10年住宅着工は81万戸 貸家は更に減、48年ぶり低水準
住宅新報 2011年2月8日 号 2面
ストック増加も低迷要因に
国土交通省の調査によると、10年の住宅着工戸数は対前年比3.1%増の81万3126戸だった。1964年以来の低水準だった09年からは増加したものの、依然として60年代中盤の水準にとどまる形となった。
年率値の推移を見ると、09年夏以降、持ち直し傾向が続き、10年は82.9万戸まで回復したところからスタートした。しかし、雇用・所得環境の改善は乏しく、再び弱含みに推移。5月には、76.4万戸まで下がった。以降は、また持ち直しの動きが続いているものの、12月も86.1万戸にとどまっている。
住宅着工の低迷に影響を及ぼしたのは、厳しい景気状況はもちろん、「空き家率の上昇も背景にあるのではないか」(国交省)という。
その影響を大きく受けているのが貸家のようだ。10年の住宅着工戸数を利用関係別に見ると、持家(前年比7.2%増の30万5221戸)や分譲マンション(同18.2%増の9万597戸)、分譲戸建て(同20.9%増の11万358戸)が前年比増になった一方、貸家は29万8014戸で、前年比7.3%減。昨年から更に下落し、48年ぶりの低水準となった。

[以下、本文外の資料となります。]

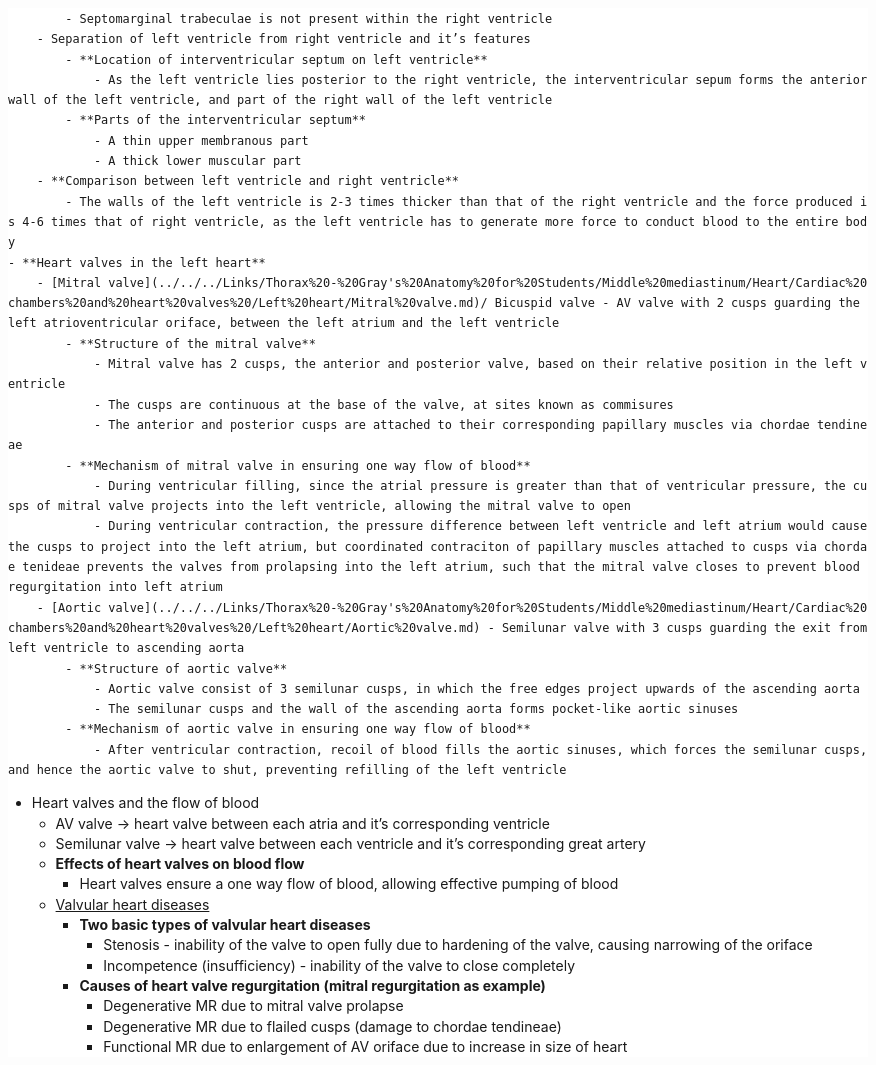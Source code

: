             - Septomarginal trabeculae is not present within the right ventricle
        - Separation of left ventricle from right ventricle and it’s features
            - **Location of interventricular septum on left ventricle**
                - As the left ventricle lies posterior to the right ventricle, the interventricular sepum forms the anterior wall of the left ventricle, and part of the right wall of the left ventricle
            - **Parts of the interventricular septum**
                - A thin upper membranous part
                - A thick lower muscular part
        - **Comparison between left ventricle and right ventricle**
            - The walls of the left ventricle is 2-3 times thicker than that of the right ventricle and the force produced is 4-6 times that of right ventricle, as the left ventricle has to generate more force to conduct blood to the entire body
    - **Heart valves in the left heart**
        - [Mitral valve](../../../Links/Thorax%20-%20Gray's%20Anatomy%20for%20Students/Middle%20mediastinum/Heart/Cardiac%20chambers%20and%20heart%20valves%20/Left%20heart/Mitral%20valve.md)/ Bicuspid valve - AV valve with 2 cusps guarding the left atrioventricular oriface, between the left atrium and the left ventricle
            - **Structure of the mitral valve**
                - Mitral valve has 2 cusps, the anterior and posterior valve, based on their relative position in the left ventricle
                - The cusps are continuous at the base of the valve, at sites known as commisures
                - The anterior and posterior cusps are attached to their corresponding papillary muscles via chordae tendineae
            - **Mechanism of mitral valve in ensuring one way flow of blood**
                - During ventricular filling, since the atrial pressure is greater than that of ventricular pressure, the cusps of mitral valve projects into the left ventricle, allowing the mitral valve to open
                - During ventricular contraction, the pressure difference between left ventricle and left atrium would cause the cusps to project into the left atrium, but coordinated contraciton of papillary muscles attached to cusps via chordae tenideae prevents the valves from prolapsing into the left atrium, such that the mitral valve closes to prevent blood regurgitation into left atrium
        - [Aortic valve](../../../Links/Thorax%20-%20Gray's%20Anatomy%20for%20Students/Middle%20mediastinum/Heart/Cardiac%20chambers%20and%20heart%20valves%20/Left%20heart/Aortic%20valve.md) - Semilunar valve with 3 cusps guarding the exit from left ventricle to ascending aorta
            - **Structure of aortic valve**
                - Aortic valve consist of 3 semilunar cusps, in which the free edges project upwards of the ascending aorta
                - The semilunar cusps and the wall of the ascending aorta forms pocket-like aortic sinuses
            - **Mechanism of aortic valve in ensuring one way flow of blood**
                - After ventricular contraction, recoil of blood fills the aortic sinuses, which forces the semilunar cusps, and hence the aortic valve to shut, preventing refilling of the left ventricle
- Heart valves and the flow of blood
    - AV valve → heart valve between each atria and it’s corresponding ventricle
    - Semilunar valve → heart valve between each ventricle and it’s corresponding great artery
    - **Effects of heart valves on blood flow**
        - Heart valves ensure a one way flow of blood, allowing effective pumping of blood
    - [Valvular heart diseases](../../../Links/Thorax%20-%20Gray's%20Anatomy%20for%20Students/Middle%20mediastinum/Heart/Cardiac%20chambers%20and%20heart%20valves%20/IN%20THE%20CLINIC%20-%20Valve%20disease%20.md)
        - **Two basic types of valvular heart diseases**
            - Stenosis - inability of the valve to open fully due to hardening of the valve, causing narrowing of the oriface
            - Incompetence (insufficiency) - inability of the valve to close completely
        - **Causes of heart valve regurgitation (mitral regurgitation as example)**
            - Degenerative MR due to mitral valve prolapse
            - Degenerative MR due to flailed cusps (damage to chordae tendineae)
            - Functional MR due to enlargement of AV oriface due to increase in size of heart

空き家率の上昇、つまりストックの増加が今後、新設住宅着工に影響を与えると見る向きは多い。四半期ごとに住宅着工戸数を予測している建設経済研究所は今年1月、11年度の着工戸数を89.9万戸と予測。一定程度の回復は見込むものの、90万戸割れと見通した。景気低迷に加えて、中古市場への需要流出といった構造要因が影響を及ぼすという判断だ。そのため、12年度以降の将来的な着工戸数の推移について、「100万戸台への回復は考えにくい」とも話している。
一方、10年住宅着工では、政府・経済対策の効果も一部現れる形となった(1面関連)。住宅金融支援機構の資金による着工が、前年比54.6%増。これは「主に、フラット35S金利引き下げ幅拡大の効果」(国交省)。戸数ベースでも、約2万戸増加しており、着工数の押し上げに貢献した。
フラット35Sに関する住宅金融支援機構への申請は10年3月以降、前年比5倍程度で推移。10年12月も5.26倍だ。金利優遇拡充は11年いっぱいまでを予定しており、この効果はまだ続きそうだ。